Free agent or full-timer? How to hire the right fit

By
John W. Boudreau
John W. Boudreau
,
Ravin Jesuthasan
Ravin Jesuthasan
, and
David Creelman
David Creelman
Down Arrow Button Icon
By
John W. Boudreau
John W. Boudreau
,
Ravin Jesuthasan
Ravin Jesuthasan
, and
David Creelman
David Creelman
Down Arrow Button Icon
August 13, 2015, 11:09 AM ET

In this excerpt from Lead the Work: Navigating a World Beyond Employment, authors John W. Boudreau, Ravin Jesuthasan, and David Creelman examine how permeable your staffing boundaries should be.

A look around a typical office won’t show you whether work and workers reside inside a relatively sealed organization boundary or flow freely across it. A familiar example is when you discover that someone working in your office is not a coworker at all, but actually a consultant on an extended contract. That’s an example of a worker flowing into the organization without an employment relationship. Do some employees stay only a couple of years, to bolster their resume and then move on? That’s an example of workers flowing out across the boundary. Do employees leave for a few years, gain valuable experience, and then return? That’s an example of workers flowing both outward and then inward through the boundary.

We tend to think of the organization as a place where there’s clear inside and outside, and the way to cross it is to become an employee or to terminate employment. In the world beyond employment, work and workers flow through the organization quite freely, and often without an employment relationship.

As a leader, you decide how much of this inflow and outflow fits your mission—how much to allow your organization boundary to be permeable.

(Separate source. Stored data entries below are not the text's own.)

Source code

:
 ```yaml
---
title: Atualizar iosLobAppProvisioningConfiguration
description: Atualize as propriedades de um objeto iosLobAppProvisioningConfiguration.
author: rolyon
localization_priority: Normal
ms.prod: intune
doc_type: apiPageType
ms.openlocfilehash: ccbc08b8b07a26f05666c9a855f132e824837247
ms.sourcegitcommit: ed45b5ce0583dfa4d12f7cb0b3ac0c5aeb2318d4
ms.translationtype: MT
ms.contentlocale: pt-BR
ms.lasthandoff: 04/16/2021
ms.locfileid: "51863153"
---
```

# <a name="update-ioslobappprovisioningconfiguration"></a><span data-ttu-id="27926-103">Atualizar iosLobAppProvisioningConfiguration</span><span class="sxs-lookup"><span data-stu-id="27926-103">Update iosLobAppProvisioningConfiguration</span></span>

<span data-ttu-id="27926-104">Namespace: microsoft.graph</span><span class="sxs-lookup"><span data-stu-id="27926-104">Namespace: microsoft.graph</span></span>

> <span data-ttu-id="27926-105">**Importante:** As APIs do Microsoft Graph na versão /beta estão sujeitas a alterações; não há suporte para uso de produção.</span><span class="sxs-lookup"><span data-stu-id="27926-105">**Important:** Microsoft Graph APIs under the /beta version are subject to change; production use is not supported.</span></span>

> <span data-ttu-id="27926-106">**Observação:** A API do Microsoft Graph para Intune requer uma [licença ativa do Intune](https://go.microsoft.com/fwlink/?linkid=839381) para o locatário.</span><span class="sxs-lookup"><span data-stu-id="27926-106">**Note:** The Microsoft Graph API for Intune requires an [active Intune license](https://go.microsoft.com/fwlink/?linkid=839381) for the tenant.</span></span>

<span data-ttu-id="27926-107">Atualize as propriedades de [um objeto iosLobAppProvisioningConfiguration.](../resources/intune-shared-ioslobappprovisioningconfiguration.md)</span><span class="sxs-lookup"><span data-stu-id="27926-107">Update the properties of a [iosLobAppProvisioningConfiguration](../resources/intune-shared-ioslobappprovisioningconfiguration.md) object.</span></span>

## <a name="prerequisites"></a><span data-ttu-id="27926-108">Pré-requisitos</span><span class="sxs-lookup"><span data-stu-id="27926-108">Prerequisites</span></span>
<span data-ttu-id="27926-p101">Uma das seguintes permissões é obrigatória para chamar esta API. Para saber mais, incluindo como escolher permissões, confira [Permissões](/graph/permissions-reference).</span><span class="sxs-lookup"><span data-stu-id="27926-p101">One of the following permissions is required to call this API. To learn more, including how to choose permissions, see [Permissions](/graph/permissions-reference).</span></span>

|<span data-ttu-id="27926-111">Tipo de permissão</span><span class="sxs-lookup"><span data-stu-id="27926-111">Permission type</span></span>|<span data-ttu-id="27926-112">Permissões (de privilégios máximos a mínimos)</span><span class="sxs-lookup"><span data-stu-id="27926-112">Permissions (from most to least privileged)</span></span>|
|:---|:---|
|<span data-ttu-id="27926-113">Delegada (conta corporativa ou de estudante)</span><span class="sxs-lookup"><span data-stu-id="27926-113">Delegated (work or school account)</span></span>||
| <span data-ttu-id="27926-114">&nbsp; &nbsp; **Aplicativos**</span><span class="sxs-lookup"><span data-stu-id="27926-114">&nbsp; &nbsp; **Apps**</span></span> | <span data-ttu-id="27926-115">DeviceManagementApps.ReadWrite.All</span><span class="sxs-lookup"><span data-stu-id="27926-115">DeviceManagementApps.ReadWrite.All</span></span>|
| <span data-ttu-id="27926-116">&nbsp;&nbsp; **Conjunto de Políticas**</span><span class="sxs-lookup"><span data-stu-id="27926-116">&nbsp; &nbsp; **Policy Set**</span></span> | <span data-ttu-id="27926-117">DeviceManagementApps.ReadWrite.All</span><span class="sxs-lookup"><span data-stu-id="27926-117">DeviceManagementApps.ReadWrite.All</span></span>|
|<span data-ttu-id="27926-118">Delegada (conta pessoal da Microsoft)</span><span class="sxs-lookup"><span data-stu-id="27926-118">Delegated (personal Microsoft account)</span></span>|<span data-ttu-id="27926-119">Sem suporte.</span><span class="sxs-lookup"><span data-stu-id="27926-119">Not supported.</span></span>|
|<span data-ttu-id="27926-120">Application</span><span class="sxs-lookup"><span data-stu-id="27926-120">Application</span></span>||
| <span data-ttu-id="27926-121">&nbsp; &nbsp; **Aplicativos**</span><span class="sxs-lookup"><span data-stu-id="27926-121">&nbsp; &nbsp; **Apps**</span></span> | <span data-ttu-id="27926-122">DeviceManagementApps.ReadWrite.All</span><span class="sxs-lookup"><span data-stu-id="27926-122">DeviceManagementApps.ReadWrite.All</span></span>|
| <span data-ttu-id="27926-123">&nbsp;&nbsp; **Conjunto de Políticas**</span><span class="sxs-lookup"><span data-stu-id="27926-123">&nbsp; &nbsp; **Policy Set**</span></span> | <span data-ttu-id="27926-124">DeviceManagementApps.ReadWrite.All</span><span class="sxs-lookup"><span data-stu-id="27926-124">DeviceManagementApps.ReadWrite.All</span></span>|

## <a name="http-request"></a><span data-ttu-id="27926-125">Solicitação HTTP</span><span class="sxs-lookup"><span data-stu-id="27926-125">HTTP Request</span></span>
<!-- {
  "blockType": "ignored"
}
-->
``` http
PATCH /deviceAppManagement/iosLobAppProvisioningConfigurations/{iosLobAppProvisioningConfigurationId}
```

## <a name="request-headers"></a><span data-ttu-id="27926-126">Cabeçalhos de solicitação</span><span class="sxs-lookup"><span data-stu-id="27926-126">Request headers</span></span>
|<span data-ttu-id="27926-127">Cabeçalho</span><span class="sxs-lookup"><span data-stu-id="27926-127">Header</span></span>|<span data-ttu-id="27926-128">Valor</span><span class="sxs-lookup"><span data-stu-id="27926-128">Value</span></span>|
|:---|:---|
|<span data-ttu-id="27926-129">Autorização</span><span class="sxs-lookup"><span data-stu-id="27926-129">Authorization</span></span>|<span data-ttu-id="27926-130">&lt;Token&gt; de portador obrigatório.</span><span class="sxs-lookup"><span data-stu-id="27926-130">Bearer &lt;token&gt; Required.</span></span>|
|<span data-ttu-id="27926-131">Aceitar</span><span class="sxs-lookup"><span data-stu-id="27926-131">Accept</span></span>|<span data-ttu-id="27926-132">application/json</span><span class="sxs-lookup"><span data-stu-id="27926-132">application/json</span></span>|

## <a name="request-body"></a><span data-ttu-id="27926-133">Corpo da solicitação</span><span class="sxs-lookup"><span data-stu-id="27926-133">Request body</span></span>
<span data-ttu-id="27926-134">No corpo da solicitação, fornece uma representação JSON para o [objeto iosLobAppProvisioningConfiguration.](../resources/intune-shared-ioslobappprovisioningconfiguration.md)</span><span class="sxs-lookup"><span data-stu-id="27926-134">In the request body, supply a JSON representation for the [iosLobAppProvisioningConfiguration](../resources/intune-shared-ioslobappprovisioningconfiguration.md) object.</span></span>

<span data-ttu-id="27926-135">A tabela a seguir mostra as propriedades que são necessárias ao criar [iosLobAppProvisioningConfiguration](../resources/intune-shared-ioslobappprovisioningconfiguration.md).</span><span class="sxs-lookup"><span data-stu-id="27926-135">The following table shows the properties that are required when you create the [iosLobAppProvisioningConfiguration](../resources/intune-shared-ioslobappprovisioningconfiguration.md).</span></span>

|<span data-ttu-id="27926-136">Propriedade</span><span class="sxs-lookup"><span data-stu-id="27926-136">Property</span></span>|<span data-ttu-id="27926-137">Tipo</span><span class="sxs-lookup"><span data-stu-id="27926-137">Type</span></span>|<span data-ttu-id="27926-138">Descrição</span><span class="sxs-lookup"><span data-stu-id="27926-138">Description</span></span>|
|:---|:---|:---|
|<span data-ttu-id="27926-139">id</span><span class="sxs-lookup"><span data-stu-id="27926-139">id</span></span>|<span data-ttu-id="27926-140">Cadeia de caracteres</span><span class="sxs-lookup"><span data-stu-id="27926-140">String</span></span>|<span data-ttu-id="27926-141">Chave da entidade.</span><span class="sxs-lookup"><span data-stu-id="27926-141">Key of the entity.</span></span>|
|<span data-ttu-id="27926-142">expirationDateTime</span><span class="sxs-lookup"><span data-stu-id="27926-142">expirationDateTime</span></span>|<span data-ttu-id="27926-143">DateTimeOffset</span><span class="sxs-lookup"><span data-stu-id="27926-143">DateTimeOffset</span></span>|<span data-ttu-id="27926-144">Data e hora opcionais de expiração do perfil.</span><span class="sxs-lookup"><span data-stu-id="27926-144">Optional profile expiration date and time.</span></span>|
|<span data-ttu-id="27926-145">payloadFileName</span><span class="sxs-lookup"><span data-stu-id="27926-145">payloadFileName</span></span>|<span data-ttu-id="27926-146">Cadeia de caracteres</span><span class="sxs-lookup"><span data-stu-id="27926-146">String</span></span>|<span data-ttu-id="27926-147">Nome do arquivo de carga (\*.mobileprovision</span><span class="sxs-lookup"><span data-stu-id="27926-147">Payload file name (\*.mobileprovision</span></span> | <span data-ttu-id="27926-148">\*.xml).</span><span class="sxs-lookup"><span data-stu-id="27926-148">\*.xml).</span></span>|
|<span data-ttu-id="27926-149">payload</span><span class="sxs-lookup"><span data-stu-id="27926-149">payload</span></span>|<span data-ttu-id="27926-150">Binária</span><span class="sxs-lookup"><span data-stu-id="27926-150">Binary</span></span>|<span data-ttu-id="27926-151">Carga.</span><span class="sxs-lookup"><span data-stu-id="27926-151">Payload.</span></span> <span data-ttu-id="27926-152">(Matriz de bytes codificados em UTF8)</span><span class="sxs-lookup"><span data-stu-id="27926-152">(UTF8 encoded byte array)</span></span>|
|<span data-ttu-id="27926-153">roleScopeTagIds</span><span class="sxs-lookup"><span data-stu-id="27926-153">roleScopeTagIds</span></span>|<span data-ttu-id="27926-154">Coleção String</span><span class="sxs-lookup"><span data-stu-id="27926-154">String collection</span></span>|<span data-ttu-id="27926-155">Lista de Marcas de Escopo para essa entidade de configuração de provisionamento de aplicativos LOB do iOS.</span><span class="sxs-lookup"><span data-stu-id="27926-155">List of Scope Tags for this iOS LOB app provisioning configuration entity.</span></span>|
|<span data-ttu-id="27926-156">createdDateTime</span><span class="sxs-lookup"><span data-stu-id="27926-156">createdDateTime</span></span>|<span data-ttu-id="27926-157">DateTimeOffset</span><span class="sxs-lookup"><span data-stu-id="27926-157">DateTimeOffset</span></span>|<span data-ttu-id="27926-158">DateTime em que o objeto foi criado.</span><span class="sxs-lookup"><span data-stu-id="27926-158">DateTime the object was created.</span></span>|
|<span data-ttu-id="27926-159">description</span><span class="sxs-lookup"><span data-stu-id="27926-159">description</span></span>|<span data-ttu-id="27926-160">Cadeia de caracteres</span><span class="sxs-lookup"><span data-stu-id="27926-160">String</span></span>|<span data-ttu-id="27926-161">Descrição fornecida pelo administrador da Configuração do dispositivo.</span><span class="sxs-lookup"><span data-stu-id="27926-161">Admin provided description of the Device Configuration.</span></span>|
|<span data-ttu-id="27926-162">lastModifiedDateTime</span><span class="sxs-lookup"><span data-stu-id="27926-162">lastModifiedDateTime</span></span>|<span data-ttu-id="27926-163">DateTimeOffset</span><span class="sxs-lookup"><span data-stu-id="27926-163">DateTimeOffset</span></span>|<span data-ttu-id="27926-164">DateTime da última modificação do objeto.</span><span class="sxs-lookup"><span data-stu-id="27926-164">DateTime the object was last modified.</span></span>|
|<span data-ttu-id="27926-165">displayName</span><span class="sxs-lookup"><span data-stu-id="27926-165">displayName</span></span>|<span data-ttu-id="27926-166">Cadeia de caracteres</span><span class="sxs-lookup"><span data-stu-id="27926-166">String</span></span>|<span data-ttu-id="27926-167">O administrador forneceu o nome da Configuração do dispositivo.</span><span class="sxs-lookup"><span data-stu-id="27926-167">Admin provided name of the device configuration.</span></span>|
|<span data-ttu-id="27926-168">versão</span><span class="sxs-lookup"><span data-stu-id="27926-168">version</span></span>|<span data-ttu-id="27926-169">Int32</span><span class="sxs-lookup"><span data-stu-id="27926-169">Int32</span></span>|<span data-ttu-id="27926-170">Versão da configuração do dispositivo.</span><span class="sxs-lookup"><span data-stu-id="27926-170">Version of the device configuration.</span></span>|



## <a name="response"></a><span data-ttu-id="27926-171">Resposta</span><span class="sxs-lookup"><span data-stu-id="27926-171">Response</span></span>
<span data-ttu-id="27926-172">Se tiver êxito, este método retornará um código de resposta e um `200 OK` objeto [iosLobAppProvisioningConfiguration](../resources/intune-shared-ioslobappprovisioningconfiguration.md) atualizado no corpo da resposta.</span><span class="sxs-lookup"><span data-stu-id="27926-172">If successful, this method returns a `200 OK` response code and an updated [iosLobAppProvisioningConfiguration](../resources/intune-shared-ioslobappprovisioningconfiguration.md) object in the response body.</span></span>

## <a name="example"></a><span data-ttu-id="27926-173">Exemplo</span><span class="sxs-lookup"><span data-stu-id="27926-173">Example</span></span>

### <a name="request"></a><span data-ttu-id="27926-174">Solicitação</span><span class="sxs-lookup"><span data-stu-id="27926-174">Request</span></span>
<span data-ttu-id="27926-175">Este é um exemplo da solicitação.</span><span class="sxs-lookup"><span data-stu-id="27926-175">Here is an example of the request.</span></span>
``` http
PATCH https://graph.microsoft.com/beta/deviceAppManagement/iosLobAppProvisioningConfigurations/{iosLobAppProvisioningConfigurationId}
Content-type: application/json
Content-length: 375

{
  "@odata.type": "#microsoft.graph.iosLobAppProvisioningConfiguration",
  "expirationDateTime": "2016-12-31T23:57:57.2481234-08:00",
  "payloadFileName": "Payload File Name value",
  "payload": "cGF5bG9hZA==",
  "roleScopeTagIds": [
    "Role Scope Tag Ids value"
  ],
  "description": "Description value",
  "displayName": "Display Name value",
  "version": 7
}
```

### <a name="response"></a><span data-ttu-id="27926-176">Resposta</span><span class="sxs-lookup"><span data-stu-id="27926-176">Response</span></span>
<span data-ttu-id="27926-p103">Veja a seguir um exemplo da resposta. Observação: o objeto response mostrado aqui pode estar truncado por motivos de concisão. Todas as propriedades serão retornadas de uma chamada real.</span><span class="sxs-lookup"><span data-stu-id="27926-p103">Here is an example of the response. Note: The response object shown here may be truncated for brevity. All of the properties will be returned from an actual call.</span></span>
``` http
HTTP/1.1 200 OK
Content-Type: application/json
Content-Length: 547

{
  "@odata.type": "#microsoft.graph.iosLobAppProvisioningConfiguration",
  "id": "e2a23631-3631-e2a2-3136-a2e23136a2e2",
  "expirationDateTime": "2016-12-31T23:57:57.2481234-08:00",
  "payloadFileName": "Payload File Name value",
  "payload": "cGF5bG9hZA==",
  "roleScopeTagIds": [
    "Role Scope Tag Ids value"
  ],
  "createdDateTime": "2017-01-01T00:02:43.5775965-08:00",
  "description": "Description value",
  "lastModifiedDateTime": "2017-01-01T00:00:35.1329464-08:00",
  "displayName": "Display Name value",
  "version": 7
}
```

The better we get at deconstructing assignments, the more we disperse them, and the more they are detached from regular full-time employment, the more permeable the boundary can become, and the more important it becomes for leaders to choose carefully where they fall on the permeability dimension. The same is true for the workers themselves. There is a range of emerging relationships you can have with workers, from regular employees to consultants on secondment to using employees from another firm (perhaps an outsourcer or alliance), and the work they do can flow through your boundary or be contained within it.

 

For example, a large company valued its HR consultant because he was the only person who had been around long enough to know how and why certain decisions had been made. Many regular full-time employees in HR had come and gone, leaving no one else to match the consultant’s long-term connection and institutional knowledge of the company. In this case, the relationship between the work and the worker—the job of continuity in the HR department—had unintentionally been moved outside the firm and into the consulting firm that employed the consultant. Continuity is important, but if we see the organization as permeable, there may be ways to achieve it without relying on employees embedded inside the firm. Leaving such choices to chance, without a framework to guide them, may be risky in the new world of work.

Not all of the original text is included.